Stored records
------------------------------------
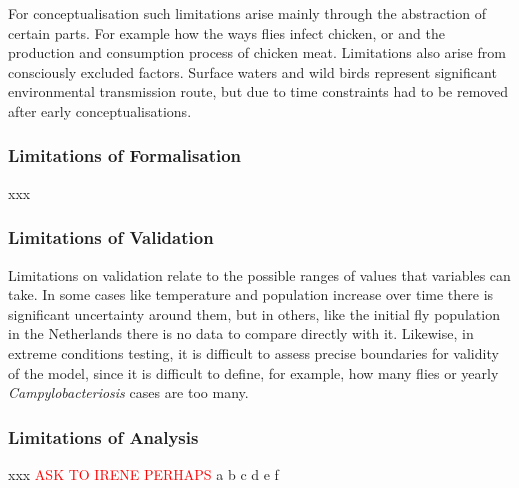 For conceptualisation such limitations arise mainly through the abstraction of certain parts. For example how the ways flies infect chicken, or and the production and consumption process of chicken meat. Limitations also arise from consciously excluded factors. Surface waters and wild birds represent significant environmental transmission route, but due to time constraints had to be removed after early conceptualisations. 


\subsubsection{Limitations of Formalisation}
xxx

\subsubsection{Limitations of Validation}

Limitations on validation relate to the possible ranges of values that variables can take. In some cases like temperature and population increase over time there is significant uncertainty around them, but in others, like the initial fly population in the Netherlands there is no data to compare directly with it. Likewise, in extreme conditions testing, it is difficult to assess precise boundaries for validity of the model, since it is difficult to define, for example, how many flies or yearly \textit{Campylobacteriosis} cases are too many.

\subsubsection{Limitations of Analysis}
xxx
\textcolor{red}{ASK TO IRENE PERHAPS}
a b c d e f

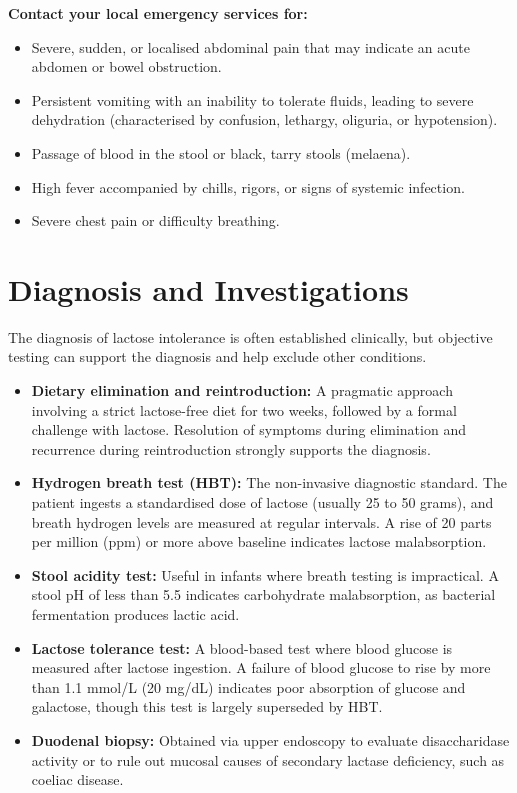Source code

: \textbf{Contact your local emergency services for:}
\begin{itemize}
    \item Severe, sudden, or localised abdominal pain that may indicate an acute abdomen or bowel obstruction.
    \item Persistent vomiting with an inability to tolerate fluids, leading to severe dehydration (characterised by confusion, lethargy, oliguria, or hypotension).
    \item Passage of blood in the stool or black, tarry stools (melaena).
    \item High fever accompanied by chills, rigors, or signs of systemic infection.
    \item Severe chest pain or difficulty breathing.
\end{itemize}

\section*{Diagnosis and Investigations}
The diagnosis of lactose intolerance is often established clinically, but objective testing can support the diagnosis and help exclude other conditions.

\begin{itemize}
    \item \textbf{Dietary elimination and reintroduction:} A pragmatic approach involving a strict lactose-free diet for two weeks, followed by a formal challenge with lactose. Resolution of symptoms during elimination and recurrence during reintroduction strongly supports the diagnosis.
    \item \textbf{Hydrogen breath test (HBT):} The non-invasive diagnostic standard. The patient ingests a standardised dose of lactose (usually 25 to 50 grams), and breath hydrogen levels are measured at regular intervals. A rise of 20 parts per million (ppm) or more above baseline indicates lactose malabsorption.
    \item \textbf{Stool acidity test:} Useful in infants where breath testing is impractical. A stool pH of less than 5.5 indicates carbohydrate malabsorption, as bacterial fermentation produces lactic acid.
    \item \textbf{Lactose tolerance test:} A blood-based test where blood glucose is measured after lactose ingestion. A failure of blood glucose to rise by more than 1.1 mmol/L (20 mg/dL) indicates poor absorption of glucose and galactose, though this test is largely superseded by HBT.
    \item \textbf{Duodenal biopsy:} Obtained via upper endoscopy to evaluate disaccharidase activity or to rule out mucosal causes of secondary lactase deficiency, such as coeliac disease.
\end{itemize}

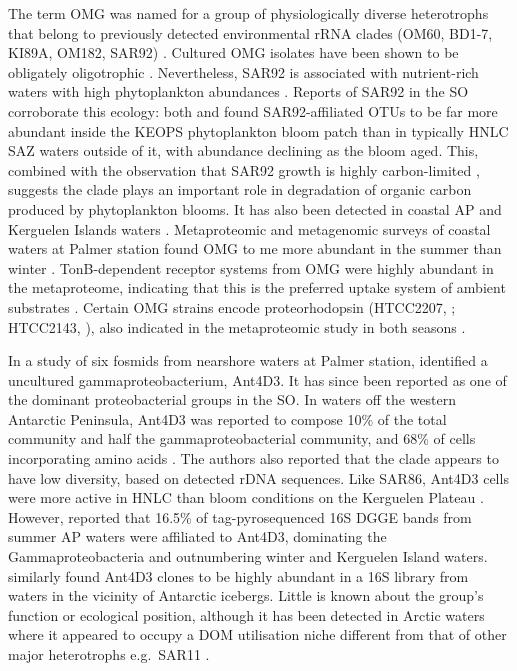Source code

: 
The term \ac{OMG} was named for a group of physiologically diverse heterotrophs that belong to previously detected environmental rRNA clades (OM60, BD1-7, KI89A, OM182, SAR92) \cite{Cho:2004gm}.
Cultured \ac{OMG} isolates have been shown to be obligately oligotrophic \cite{Cho:2004gm}.
Nevertheless, SAR92 is associated with nutrient-rich waters with high phytoplankton abundances \cite{Stingl:2007ja,Pinhassi:2004is}.
Reports of SAR92 in the \ac{SO} corroborate this ecology: both \citet{West:2008kc} and \citet{Obernosterer:2011df} found SAR92-affiliated \acp{OTU} to be far more abundant inside the \ac{KEOPS} phytoplankton bloom patch than in typically \ac{HNLC} \ac{SAZ} waters outside of it, with abundance declining as the bloom aged.
This, combined with the observation that SAR92 growth is highly carbon-limited \cite{Stingl:2007ja}, suggests the clade plays an important role in degradation of organic carbon produced by phytoplankton blooms.
It has also been detected in coastal \ac{AP} and Kerguelen Islands waters \cite{Ghiglione:2011ee}.
Metaproteomic and metagenomic surveys of coastal waters at Palmer station found \ac{OMG} to me more abundant in the summer than winter \cite{Williams:2012bs}.
TonB-dependent receptor systems from \ac{OMG} were highly abundant in the metaproteome, indicating that this is the preferred uptake system of ambient substrates \cite{Williams:2012bs}.
Certain \ac{OMG} strains encode proteorhodopsin (HTCC2207, \citet{Stingl:2007ja}; HTCC2143, \citet{Oh:2010di}), also indicated in the metaproteomic study in both seasons \cite{Williams:2012bs}.


In a study of six fosmids from nearshore waters at Palmer station, \cite{Grzymski:2006ds} identified a uncultured gammaproteobacterium, Ant4D3.
It has since been reported as one of the dominant proteobacterial groups in the \ac{SO}.
In waters off the western Antarctic Peninsula, Ant4D3 was reported to compose 10\% of the total community and half the gammaproteobacterial community, and 68\% of cells incorporating amino acids \cite{Straza:2010io}.
The authors also reported that the clade appears to have low diversity, based on detected rDNA sequences.
Like SAR86, Ant4D3 cells were more active in \ac{HNLC} than bloom conditions on the Kerguelen Plateau \cite{West:2008kc}.
However, \cite{Ghiglione:2011ee} reported that 16.5\% of tag-pyrosequenced 16S \ac{DGGE} bands from summer \ac{AP} waters were affiliated to Ant4D3, dominating the Gammaproteobacteria and outnumbering winter and Kerguelen Island waters.
\cite{Murray:2011ib} similarly found Ant4D3 clones to be highly abundant in a 16S library from waters in the vicinity of Antarctic icebergs.
Little is known about the group's function or ecological position, although it has been detected in Arctic waters where it appeared to occupy a \ac{DOM} utilisation niche different from that of other major heterotrophs e.g.\ SAR11 \cite{Nikrad:2012fa}.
------------------------------------
Exercise:
A verbatim copy of the data, with all pictures omitted, is the required output.

Answer section:
 For conceptualisation such limitations arise mainly through the abstraction of certain parts. For example how the ways flies infect chicken, or and the production and consumption process of chicken meat. Limitations also arise from consciously excluded factors. Surface waters and wild birds represent significant environmental transmission route, but due to time constraints had to be removed after early conceptualisations. 


\subsubsection{Limitations of Formalisation}
xxx

\subsubsection{Limitations of Validation}

Limitations on validation relate to the possible ranges of values that variables can take. In some cases like temperature and population increase over time there is significant uncertainty around them, but in others, like the initial fly population in the Netherlands there is no data to compare directly with it. Likewise, in extreme conditions testing, it is difficult to assess precise boundaries for validity of the model, since it is difficult to define, for example, how many flies or yearly \textit{Campylobacteriosis} cases are too many.

\subsubsection{Limitations of Analysis}
xxx
\textcolor{red}{ASK TO IRENE PERHAPS}
a b c d e f

Source code

: \textbf{Contact your local emergency services for:}
\begin{itemize}
    \item Severe, sudden, or localised abdominal pain that may indicate an acute abdomen or bowel obstruction.
    \item Persistent vomiting with an inability to tolerate fluids, leading to severe dehydration (characterised by confusion, lethargy, oliguria, or hypotension).
    \item Passage of blood in the stool or black, tarry stools (melaena).
    \item High fever accompanied by chills, rigors, or signs of systemic infection.
    \item Severe chest pain or difficulty breathing.
\end{itemize}

\section*{Diagnosis and Investigations}
The diagnosis of lactose intolerance is often established clinically, but objective testing can support the diagnosis and help exclude other conditions.

\begin{itemize}
    \item \textbf{Dietary elimination and reintroduction:} A pragmatic approach involving a strict lactose-free diet for two weeks, followed by a formal challenge with lactose. Resolution of symptoms during elimination and recurrence during reintroduction strongly supports the diagnosis.
    \item \textbf{Hydrogen breath test (HBT):} The non-invasive diagnostic standard. The patient ingests a standardised dose of lactose (usually 25 to 50 grams), and breath hydrogen levels are measured at regular intervals. A rise of 20 parts per million (ppm) or more above baseline indicates lactose malabsorption.
    \item \textbf{Stool acidity test:} Useful in infants where breath testing is impractical. A stool pH of less than 5.5 indicates carbohydrate malabsorption, as bacterial fermentation produces lactic acid.
    \item \textbf{Lactose tolerance test:} A blood-based test where blood glucose is measured after lactose ingestion. A failure of blood glucose to rise by more than 1.1 mmol/L (20 mg/dL) indicates poor absorption of glucose and galactose, though this test is largely superseded by HBT.
    \item \textbf{Duodenal biopsy:} Obtained via upper endoscopy to evaluate disaccharidase activity or to rule out mucosal causes of secondary lactase deficiency, such as coeliac disease.
\end{itemize}

Source code

: 
The term \ac{OMG} was named for a group of physiologically diverse heterotrophs that belong to previously detected environmental rRNA clades (OM60, BD1-7, KI89A, OM182, SAR92) \cite{Cho:2004gm}.
Cultured \ac{OMG} isolates have been shown to be obligately oligotrophic \cite{Cho:2004gm}.
Nevertheless, SAR92 is associated with nutrient-rich waters with high phytoplankton abundances \cite{Stingl:2007ja,Pinhassi:2004is}.
Reports of SAR92 in the \ac{SO} corroborate this ecology: both \citet{West:2008kc} and \citet{Obernosterer:2011df} found SAR92-affiliated \acp{OTU} to be far more abundant inside the \ac{KEOPS} phytoplankton bloom patch than in typically \ac{HNLC} \ac{SAZ} waters outside of it, with abundance declining as the bloom aged.
This, combined with the observation that SAR92 growth is highly carbon-limited \cite{Stingl:2007ja}, suggests the clade plays an important role in degradation of organic carbon produced by phytoplankton blooms.
It has also been detected in coastal \ac{AP} and Kerguelen Islands waters \cite{Ghiglione:2011ee}.
Metaproteomic and metagenomic surveys of coastal waters at Palmer station found \ac{OMG} to me more abundant in the summer than winter \cite{Williams:2012bs}.
TonB-dependent receptor systems from \ac{OMG} were highly abundant in the metaproteome, indicating that this is the preferred uptake system of ambient substrates \cite{Williams:2012bs}.
Certain \ac{OMG} strains encode proteorhodopsin (HTCC2207, \citet{Stingl:2007ja}; HTCC2143, \citet{Oh:2010di}), also indicated in the metaproteomic study in both seasons \cite{Williams:2012bs}.


In a study of six fosmids from nearshore waters at Palmer station, \cite{Grzymski:2006ds} identified a uncultured gammaproteobacterium, Ant4D3.
It has since been reported as one of the dominant proteobacterial groups in the \ac{SO}.
In waters off the western Antarctic Peninsula, Ant4D3 was reported to compose 10\% of the total community and half the gammaproteobacterial community, and 68\% of cells incorporating amino acids \cite{Straza:2010io}.
The authors also reported that the clade appears to have low diversity, based on detected rDNA sequences.
Like SAR86, Ant4D3 cells were more active in \ac{HNLC} than bloom conditions on the Kerguelen Plateau \cite{West:2008kc}.
However, \cite{Ghiglione:2011ee} reported that 16.5\% of tag-pyrosequenced 16S \ac{DGGE} bands from summer \ac{AP} waters were affiliated to Ant4D3, dominating the Gammaproteobacteria and outnumbering winter and Kerguelen Island waters.
\cite{Murray:2011ib} similarly found Ant4D3 clones to be highly abundant in a 16S library from waters in the vicinity of Antarctic icebergs.
Little is known about the group's function or ecological position, although it has been detected in Arctic waters where it appeared to occupy a \ac{DOM} utilisation niche different from that of other major heterotrophs e.g.\ SAR11 \cite{Nikrad:2012fa}.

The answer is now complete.